- Citado por SciELO
- Citado por Google
- Similares en SciELO
- Similares en Google
versión impresa ISSN 0104-4230
Rev. Assoc. Med. Bras. vol.57 no.3 São Paulo mayo/jun. 2011
The Athlete's heart and the endless pursuit of prediction factors
Esteban Wisnivesky Rocca Rivarola
Assistant to the Emergency Unit, Arrhythmia and Pace-maker Unit, Instituto do Coração (InCor), Medical School, Universidade de São Paulo (USP), São Paulo, SP
The Athlete's heart is nowadays a well-known condition, consequence of continuous sport practice and is considered as a kind of structural and physiological adaptation to extreme training. Since the first reports, concern about its potential risks replaced the idea that elite competitors are the healthiest individuals capable of such a high performance.
It was not until recently that dilatation, hypertrophy and enhanced parasympathetic tone characteristics of exercise-induced cardiac changes were acknowledged as possible risk factors for development of atrial fibrillation1, creating a connection between athlete's heart concept and the arrhythmogenic process. In fact, recent works have demonstrated that the risk of AF is significantly higher in athletes compared with non athletes2, challenging cardiologists and electrophysiologists to unravel this major issue: how to predict the incidence of potential severe arrhythmia, responsible for thromboembolic events, poor quality of life and impaired left ventricular function in a young and otherwise healthy population?
The paper by Hasdemir et al.3 intends to address this fundamental question. By studying cardiac electrical and structural properties in young and old football players, authors were able to demonstrate the correlation between novel electrocardiographic parameters such as filtered P wave dispersion and aging - a traditional established prediction factor for AF. Indeed, a previous work4 has already demonstrated the role of P wave duration and P wave dispersion on predicting idiopathic AF in normal individuals, stating that those are simple and useful electrocardiographic markers.
It is intriguing, however, that Karakaya et al.5 showed, after including 50 athletes and 40 sedentary controls, that ECG measurement of P wave duration and dispersion did not differ significantly in both groups and could not be used as reliable predictors for AF developed in trained athletes.

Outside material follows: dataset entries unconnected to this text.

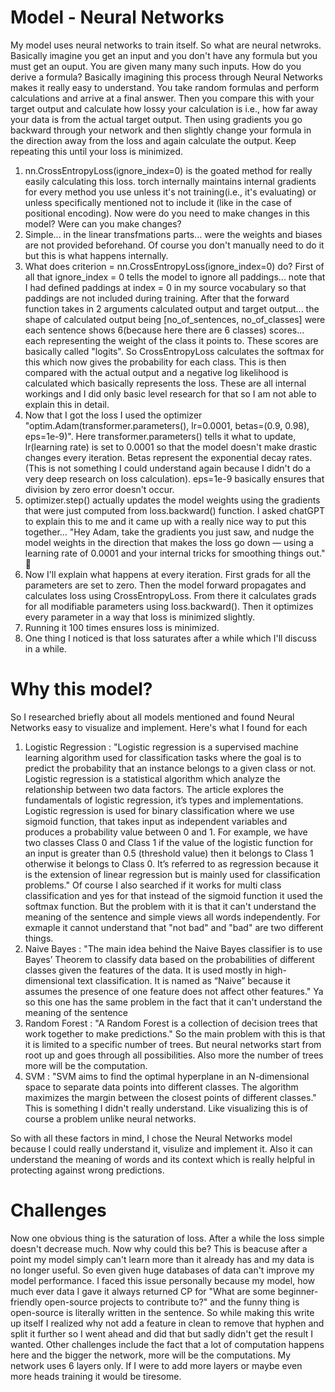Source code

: # Model - Neural Networks
My model uses neural networks to train itself. So what are neural netwroks. Basically imagine you get an input and you don't have any formula but you must get an ouput. You are given many many such inputs. How do you derive a formula? Basically imagining this process through Neural Networks makes it really easy to understand. You take random formulas and perform calculations and arrive at a final answer. Then you compare this with your target output and calculate how lossy your calculation is i.e., how far away your data is from the actual target output. Then using gradients you go backward through your network and then slightly change your formula in the direction away from the loss and again calculate the output. Keep repeating this until your loss is minimized.
1. nn.CrossEntropyLoss(ignore_index=0) is the goated method for really easily calculating this loss. torch internally maintains internal gradients for every method you use unless it's not training(i.e., it's evaluating) or unless specifically mentioned not to include it (like in the case of positional encoding). Now were do you need to make changes in this model? Were can you make changes?
2. Simple... in the linear transfmations parts... were the weights and biases are not provided beforehand. Of course you don't manually need to do it but this is what happens internally.
3. What does criterion = nn.CrossEntropyLoss(ignore_index=0) do? First of all that ignore_index = 0 tells the model to ignore all paddings... note that I had defined paddings at index = 0 in my source vocabulary so that paddings are not included during training. After that the forward function takes in 2 arguments calculated output and target output... the shape of calculated output being [no_of_sentences, no_of_classes] were each sentence shows 6(because here there are 6 classes) scores... each representing the weight of the class it points to. These scores are basically called "logits". So CrossEntropyLoss calculates the softmax for this which now gives the probability for each class. This is then compared with the actual output and a negative log likelihood is calculated which basically represents the loss. These are all internal workings and I did only basic level research for that so I am not able to explain this in detail.
4. Now that I got the loss I used the optimizer "optim.Adam(transformer.parameters(), lr=0.0001, betas=(0.9, 0.98), eps=1e-9)". Here transformer.parameters() tells it what to update, lr(learning rate) is set to 0.0001 so that the model doesn't make drastic changes every iteration. Betas represent the exponential decay rates. (This is not something I could understand again because I didn't do a very deep research on loss calculation). eps=1e-9 basically ensures that division by zero error doesn't occur.
5. optimizer.step() actually updates the model weights using the gradients that were just computed from loss.backward() function. I asked chatGPT to explain this to me and it came up with a really nice way to put this together... "Hey Adam, take the gradients you just saw, and nudge the model weights in the direction that makes the loss go down — using a learning rate of 0.0001 and your internal tricks for smoothing things out." 🤣
6. Now I'll explain what happens at every iteration. First grads for all the parameters are set to zero. Then the model forward propagates and calculates loss using CrossEntropyLoss. From there it calculates grads for all modifiable parameters using loss.backward(). Then it optimizes every parameter in a way that loss is minimized slightly.
7. Running it 100 times ensures loss is minimized.
8. One thing I noticed is that loss saturates after a while which I'll discuss in a while.



# Why this model?
So I researched briefly about all models mentioned and found Neural Networks easy to visualize and implement. Here's what I found for each
1. Logistic Regression : "Logistic regression is a supervised machine learning algorithm used for classification tasks where the goal is to predict the probability that an instance belongs to a given class or not. Logistic regression is a statistical algorithm which analyze the relationship between two data factors. The article explores the fundamentals of logistic regression, it’s types and implementations. Logistic regression is used for binary classification where we use sigmoid function, that takes input as independent variables and produces a probability value between 0 and 1. For example, we have two classes Class 0 and Class 1 if the value of the logistic function for an input is greater than 0.5 (threshold value) then it belongs to Class 1 otherwise it belongs to Class 0. It’s referred to as regression because it is the extension of linear regression but is mainly used for classification problems." Of course I also searched if it works for multi class classification and yes for that instead of the sigmoid function it used the softmax function. But the problem with it is that it can't understand the meaning of the sentence and simple views all words independently. For exmaple it cannot understand that "not bad" and "bad" are two different things.
2. Naive Bayes : "The main idea behind the Naive Bayes classifier is to use Bayes’ Theorem to classify data based on the probabilities of different classes given the features of the data. It is used mostly in high-dimensional text classification. It is named as “Naive” because it assumes the presence of one feature does not affect other features." Ya so this one has the same problem in the fact that it can't understand the meaning of the sentence
3. Random Forest : "A Random Forest is a collection of decision trees that work together to make predictions." So the main problem with this is that it is limited to a specific number of trees. But neural networks start from root up and goes through all possibilities. Also more the number of trees more will be the computation.
4. SVM : "SVM aims to find the optimal hyperplane in an N-dimensional space to separate data points into different classes. The algorithm maximizes the margin between the closest points of different classes." This is something I didn't really understand. Like visualizing this is of course a problem unlike neural networks.

So with all these factors in mind, I chose the Neural Networks model because I could really understand it, visulize and implement it. Also it can understand the meaning of words and its context which is really helpful in protecting against wrong predictions. 



# Challenges
Now one obvious thing is the saturation of loss. After a while the loss simple doesn't decrease much. Now why could this be? This is beacuse after a point my model simply can't learn more than it already has and my data is no longer useful. So even given huge databases of data can't improve my model performance. I faced this issue personally because my model, how much ever data I gave it always returned CP for "What are some beginner-friendly open-source projects to contribute to?" and the funny thing is open-source is literally written in the sentence. So while making this write up itself I realized why not add a feature in clean to remove that hyphen and split it further so I went ahead and did that but sadly didn't get the result I wanted.
Other challenges include the fact that a lot of computation happens here and the bigger the network, more will be the computations. My network uses 6 layers only. If I were to add more layers or maybe even more heads training it would be tiresome.
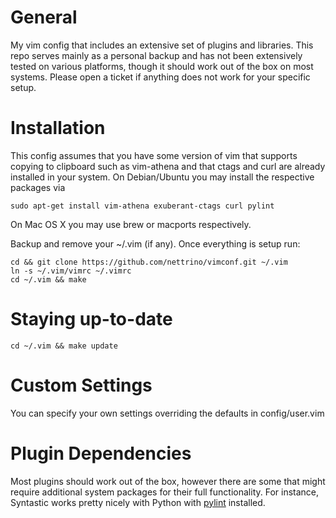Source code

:General
=======

My vim config that includes an extensive set of plugins and libraries.
This repo serves mainly as a personal backup and has not been extensively tested
on various platforms, though it should work out of the box on most systems.
Please open a ticket if anything does not work for your specific setup.

Installation
============

This config assumes that you have some version of vim that supports copying
to clipboard such as vim-athena and that ctags and curl are already installed
in your system. On Debian/Ubuntu you may install the respective packages via

    sudo apt-get install vim-athena exuberant-ctags curl pylint

On Mac OS X you may use brew or macports respectively.


Backup and remove your ~/.vim (if any). Once everything is setup run:

    cd && git clone https://github.com/nettrino/vimconf.git ~/.vim
    ln -s ~/.vim/vimrc ~/.vimrc
    cd ~/.vim && make

Staying up-to-date
==================

    cd ~/.vim && make update

Custom Settings
===============

You can specify your own settings overriding the defaults in config/user.vim

Plugin Dependencies
===================

Most plugins should work out of the box, however there are some that might require
additional system packages for their full functionality. For instance, Syntastic
works pretty nicely with Python with <a href="https://www.pylint.org/#install"
target="_blank">pylint</a> installed.
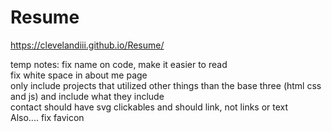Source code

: # Resume
https://clevelandiii.github.io/Resume/

temp notes: fix name on code, make it easier to read   
fix white space in about me page   
only include projects that utilized other things than the base three (html css and js) and include what they include   
contact should have svg clickables and should link, not links or text   
Also.... fix favicon   
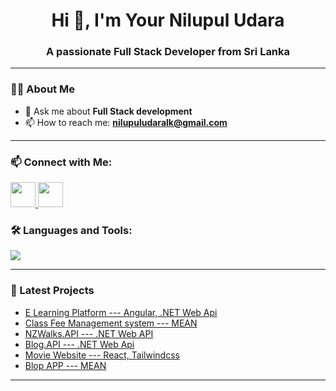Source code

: <h1 align="center">Hi 👋, I'm Your Nilupul Udara</h1>
<h3 align="center">A passionate Full Stack Developer from Sri Lanka</h3>

---

### 👨‍💻 About Me

- 💬 Ask me about **Full Stack development**
- 📫 How to reach me: **nilupuludaralk@gmail.com**

---
### 📫 Connect with Me:

<p align="left">
  <a href="https://www.linkedin.com/in/nilupul-udara" target="_blank">
    <img src="https://img.shields.io/badge/LinkedIn-blue?logo=linkedin&logoColor=white" style="height: 40px;" />
  </a>
  <a href="mailto:nilupuludaralk@gmail.com">
    <img src="https://img.shields.io/badge/Gmail-red?logo=gmail&logoColor=white" style="height: 40px;" />
  </a>
  <!-- <a href="" target="_blank">
    <img src="https://img.shields.io/badge/Portfolio-black?logo=web&logoColor=white" style="height: 40px;" />
  </a> -->
</p>


### 🛠️ Languages and Tools:

<p align="left">
  <img src="https://skillicons.dev/icons?i=js,ts,angular,react,cs,dotnet,java,python,dart,nodejs,html,css,tailwind,git,github,postman,vscode,mysql,mongodb" />
</p>

---



### 🧠 Latest Projects
-  [E Learning Platform --- Angular, .NET Web Api](https://github.com/NilupulUdara/elearning-platform-.net-angular.git)
-  [Class Fee Management system --- MEAN](https://github.com/NilupulUdara/Class-Fee-Management-System-MEAN.git)
-  [NZWalks.API --- .NET Web API](https://github.com/NilupulUdara/NZWalks.API.git)
-  [Blog.API --- .NET Web Api](https://github.com/NilupulUdara/Blogapp.API.git)
-  [Movie Website --- React, Tailwindcss](https://github.com/NilupulUdara/cinemalk.git)
-  [Blop APP --- MEAN](https://github.com/NilupulUdara/Blog-App-MEAN-Stack.git)
---
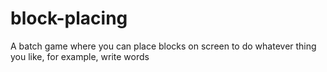 # block-placing
A batch game where you can place blocks on screen to do whatever thing you like, for example, write words
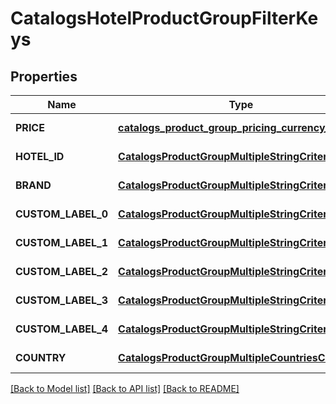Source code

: # CatalogsHotelProductGroupFilterKeys
## Properties

| Name | Type | Description | Notes |
|------------ | ------------- | ------------- | -------------|
| **PRICE** | [**catalogs_product_group_pricing_currency_criteria**](catalogs_product_group_pricing_currency_criteria.md) |  | [default to null] |
| **HOTEL\_ID** | [**CatalogsProductGroupMultipleStringCriteria**](CatalogsProductGroupMultipleStringCriteria.md) |  | [default to null] |
| **BRAND** | [**CatalogsProductGroupMultipleStringCriteria**](CatalogsProductGroupMultipleStringCriteria.md) |  | [default to null] |
| **CUSTOM\_LABEL\_0** | [**CatalogsProductGroupMultipleStringCriteria**](CatalogsProductGroupMultipleStringCriteria.md) |  | [default to null] |
| **CUSTOM\_LABEL\_1** | [**CatalogsProductGroupMultipleStringCriteria**](CatalogsProductGroupMultipleStringCriteria.md) |  | [default to null] |
| **CUSTOM\_LABEL\_2** | [**CatalogsProductGroupMultipleStringCriteria**](CatalogsProductGroupMultipleStringCriteria.md) |  | [default to null] |
| **CUSTOM\_LABEL\_3** | [**CatalogsProductGroupMultipleStringCriteria**](CatalogsProductGroupMultipleStringCriteria.md) |  | [default to null] |
| **CUSTOM\_LABEL\_4** | [**CatalogsProductGroupMultipleStringCriteria**](CatalogsProductGroupMultipleStringCriteria.md) |  | [default to null] |
| **COUNTRY** | [**CatalogsProductGroupMultipleCountriesCriteria**](CatalogsProductGroupMultipleCountriesCriteria.md) |  | [default to null] |

[[Back to Model list]](../README.md#documentation-for-models) [[Back to API list]](../README.md#documentation-for-api-endpoints) [[Back to README]](../README.md)

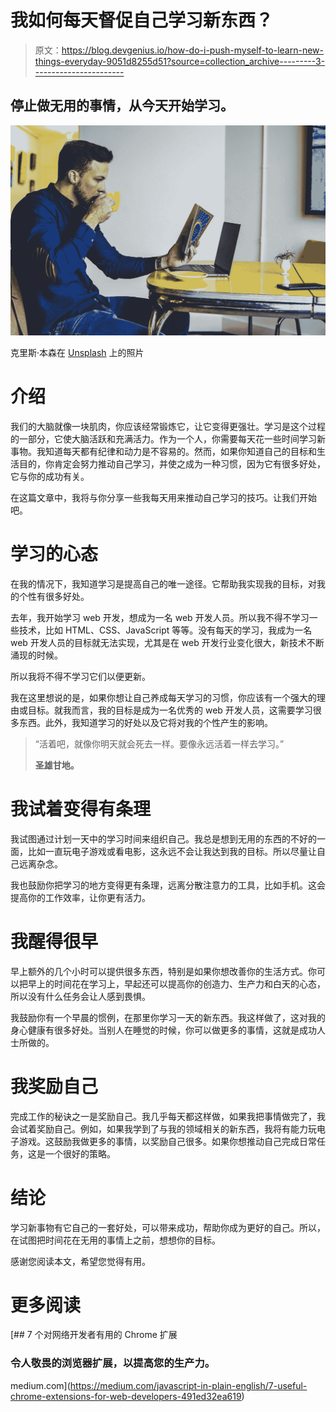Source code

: # 我如何每天督促自己学习新东西？

> 原文：<https://blog.devgenius.io/how-do-i-push-myself-to-learn-new-things-everyday-9051d8255d51?source=collection_archive---------3----------------------->

## 停止做无用的事情，从今天开始学习。

![](img/e0ea9c40f022558b1cc7fec3f42b9dea.png)

克里斯·本森在 [Unsplash](https://unsplash.com?utm_source=medium&utm_medium=referral) 上的照片

# 介绍

我们的大脑就像一块肌肉，你应该经常锻炼它，让它变得更强壮。学习是这个过程的一部分，它使大脑活跃和充满活力。作为一个人，你需要每天花一些时间学习新事物。我知道每天都有纪律和动力是不容易的。然而，如果你知道自己的目标和生活目的，你肯定会努力推动自己学习，并使之成为一种习惯，因为它有很多好处，它与你的成功有关。

在这篇文章中，我将与你分享一些我每天用来推动自己学习的技巧。让我们开始吧。

# 学习的心态

在我的情况下，我知道学习是提高自己的唯一途径。它帮助我实现我的目标，对我的个性有很多好处。

去年，我开始学习 web 开发，想成为一名 web 开发人员。所以我不得不学习一些技术，比如 HTML、CSS、JavaScript 等等。没有每天的学习，我成为一名 web 开发人员的目标就无法实现，尤其是在 web 开发行业变化很大，新技术不断涌现的时候。

所以我将不得不学习它们以便更新。

我在这里想说的是，如果你想让自己养成每天学习的习惯，你应该有一个强大的理由或目标。就我而言，我的目标是成为一名优秀的 web 开发人员，这需要学习很多东西。此外，我知道学习的好处以及它将对我的个性产生的影响。

> “活着吧，就像你明天就会死去一样。要像永远活着一样去学习。”
> 
> **圣雄甘地。**

# 我试着变得有条理

我试图通过计划一天中的学习时间来组织自己。我总是想到无用的东西的不好的一面，比如一直玩电子游戏或看电影，这永远不会让我达到我的目标。所以尽量让自己远离杂念。

我也鼓励你把学习的地方变得更有条理，远离分散注意力的工具，比如手机。这会提高你的工作效率，让你更有活力。

# 我醒得很早

早上额外的几个小时可以提供很多东西，特别是如果你想改善你的生活方式。你可以把早上的时间花在学习上，早起还可以提高你的创造力、生产力和白天的心态，所以没有什么任务会让人感到畏惧。

我鼓励你有一个早晨的惯例，在那里你学习一天的新东西。我这样做了，这对我的身心健康有很多好处。当别人在睡觉的时候，你可以做更多的事情，这就是成功人士所做的。

# 我奖励自己

完成工作的秘诀之一是奖励自己。我几乎每天都这样做，如果我把事情做完了，我会试着奖励自己。例如，如果我学到了与我的领域相关的新东西，我将有能力玩电子游戏。这鼓励我做更多的事情，以奖励自己很多。如果你想推动自己完成日常任务，这是一个很好的策略。

# 结论

学习新事物有它自己的一套好处，可以带来成功，帮助你成为更好的自己。所以，在试图把时间花在无用的事情上之前，想想你的目标。

感谢您阅读本文，希望您觉得有用。

# 更多阅读

[](https://medium.com/javascript-in-plain-english/7-useful-chrome-extensions-for-web-developers-491ed32ea619) [## 7 个对网络开发者有用的 Chrome 扩展

### 令人敬畏的浏览器扩展，以提高您的生产力。

medium.com](https://medium.com/javascript-in-plain-english/7-useful-chrome-extensions-for-web-developers-491ed32ea619)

Echocardiographic assessment of left atrial diameter is another simple tool recognized as a possible marker for AF6. Grismo et al.6 presented a follow-up of 149 healthy long-term trained skiers, concluding that left atrial enlargement was a marker associated with AF incidence. Again, this work represents an effort to reach prediction with feasible and widely accessible methods and it is rather plausible that long term physical activities may induce chamber dilatation and fibrosis that ultimately create a favorable substrate for the disease. Nonetheless, in this issue of the journal, Hasdemir et al.3 proved the influence of aging on atrial electrophysiology to be independent of left atrial diameter, questioning its role as a risk factor. In fact, a recently published study that describes the structural changes induced by exercise in elite competitors suggests that atrial remodeling is often present in athletes without AF7.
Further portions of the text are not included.